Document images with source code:
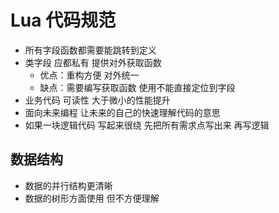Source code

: # Lua 代码规范

- 所有字段函数都需要能跳转到定义
- 类字段 应都私有 提供对外获取函数
  - 优点：重构方便 对外统一
  - 缺点：需要编写获取函数 使用不能直接定位到字段
- 业务代码 可读性 大于微小的性能提升
- 面向未来编程   让未来的自己的快速理解代码的意思
- 如果一块逻辑代码 写起来很绕 先把所有需求点写出来 再写逻辑

## 数据结构

- 数据的并行结构更清晰
- 数据的树形方面使用 但不方便理解

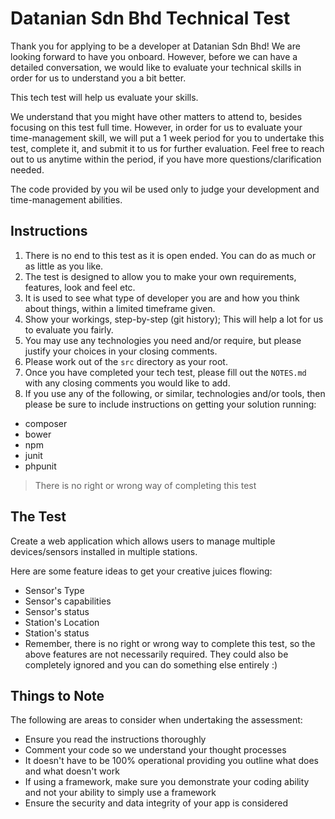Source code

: # Datanian Sdn Bhd Technical Test
Thank you for applying to be a developer at Datanian Sdn Bhd!
We are looking forward to have you onboard. However, before we can have a detailed conversation, we would like to evaluate your technical skills in order for us to understand you a bit better.

This tech test will help us evaluate your skills.

We understand that you might have other matters to attend to, besides focusing on this test full time. However, in order for us to evaluate your time-management skill, we will put a 1 week period for you to undertake this test, complete it, and submit it to us for further evaluation. Feel free to reach out to us anytime within the period, if you have more questions/clarification needed.

The code provided by you wil be used only to judge your development and time-management abilities.

## Instructions
1. There is no end to this test as it is open ended. You can do as much or as little as you like.
2. The test is designed to allow you to make your own requirements, features, look and feel etc.
3. It is used to see what type of developer you are and how you think about things, within a limited timeframe given.
4. Show your workings, step-by-step (git history); This will help a lot for us to evaluate you fairly.
5. You may use any technologies you need and/or require, but please justify your choices in your closing comments.
7. Please work out of the `src` directory as your root.
8. Once you have completed your tech test, please fill out the `NOTES.md` with any closing comments you would like to add.
10. If you use any of the following, or similar, technologies and/or tools, then please be sure to include instructions on getting your solution running:
  * composer
  * bower
  * npm
  * junit
  * phpunit

> There is no right or wrong way of completing this test

## The Test
Create a web application which allows users to manage multiple devices/sensors installed in multiple stations.

Here are some feature ideas to get your creative juices flowing:
 - Sensor's Type
 - Sensor's capabilities
 - Sensor's status
 - Station's Location
 - Station's status
 - Remember, there is no right or wrong way to complete this test, so the above features are not necessarily required. They could also be completely ignored and you can do something else entirely :)

## Things to Note
The following are areas to consider when undertaking the assessment:
 - Ensure you read the instructions thoroughly
 - Comment your code so we understand your thought processes
 - It doesn't have to be 100% operational providing you outline what does and what doesn't work
 - If using a framework, make sure you demonstrate your coding ability and not your ability to simply use a framework
 - Ensure the security and data integrity of your app is considered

■ Your task
Return a copy of every line in the records that includes the string "make".

■ Response area
2. The test is designed to allow you to make your own requirements, features, look and feel etc.
 - If using a framework, make sure you demonstrate your coding ability and not your ability to simply use a framework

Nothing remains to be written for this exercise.